> _ACTIVITY_: Let the line containing "R_z(\theta_2^*) T_x(l_2) \]" serve as the first line of the answer and the final line of the entries as its last, with every line between copied exactly.

> _RECORDS FOR THE EXERCISE_:

- - - - -

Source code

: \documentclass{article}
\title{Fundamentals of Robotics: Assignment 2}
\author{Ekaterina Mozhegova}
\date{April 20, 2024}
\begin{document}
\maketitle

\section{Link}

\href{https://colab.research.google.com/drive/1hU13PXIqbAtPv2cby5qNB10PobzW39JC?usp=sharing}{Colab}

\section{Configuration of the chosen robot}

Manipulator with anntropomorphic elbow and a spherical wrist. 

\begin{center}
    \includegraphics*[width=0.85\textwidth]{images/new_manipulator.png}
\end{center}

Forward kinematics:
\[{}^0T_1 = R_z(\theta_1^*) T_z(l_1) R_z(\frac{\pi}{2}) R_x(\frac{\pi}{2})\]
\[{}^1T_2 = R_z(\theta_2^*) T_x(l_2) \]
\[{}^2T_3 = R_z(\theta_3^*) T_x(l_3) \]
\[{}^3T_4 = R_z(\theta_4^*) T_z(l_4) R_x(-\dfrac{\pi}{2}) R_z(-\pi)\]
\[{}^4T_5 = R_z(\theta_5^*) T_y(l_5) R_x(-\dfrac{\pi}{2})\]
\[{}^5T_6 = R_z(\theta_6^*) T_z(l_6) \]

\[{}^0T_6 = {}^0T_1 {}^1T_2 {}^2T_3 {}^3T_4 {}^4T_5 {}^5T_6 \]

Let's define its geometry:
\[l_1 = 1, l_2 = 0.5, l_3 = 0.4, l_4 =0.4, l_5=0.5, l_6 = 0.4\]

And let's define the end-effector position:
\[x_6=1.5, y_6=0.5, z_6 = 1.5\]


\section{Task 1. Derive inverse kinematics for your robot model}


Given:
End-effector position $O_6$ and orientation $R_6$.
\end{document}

- - - - -

> _OUTPUT FOR THIS TASK_:
\[{}^1T_2 = R_z(\theta_2^*) T_x(l_2) \]
\[{}^2T_3 = R_z(\theta_3^*) T_x(l_3) \]
\[{}^3T_4 = R_z(\theta_4^*) T_z(l_4) R_x(-\dfrac{\pi}{2}) R_z(-\pi)\]
\[{}^4T_5 = R_z(\theta_5^*) T_y(l_5) R_x(-\dfrac{\pi}{2})\]
\[{}^5T_6 = R_z(\theta_6^*) T_z(l_6) \]

\[{}^0T_6 = {}^0T_1 {}^1T_2 {}^2T_3 {}^3T_4 {}^4T_5 {}^5T_6 \]

Let's define its geometry:
\[l_1 = 1, l_2 = 0.5, l_3 = 0.4, l_4 =0.4, l_5=0.5, l_6 = 0.4\]

And let's define the end-effector position:
\[x_6=1.5, y_6=0.5, z_6 = 1.5\]


\section{Task 1. Derive inverse kinematics for your robot model}


Given:
End-effector position $O_6$ and orientation $R_6$.
\end{document}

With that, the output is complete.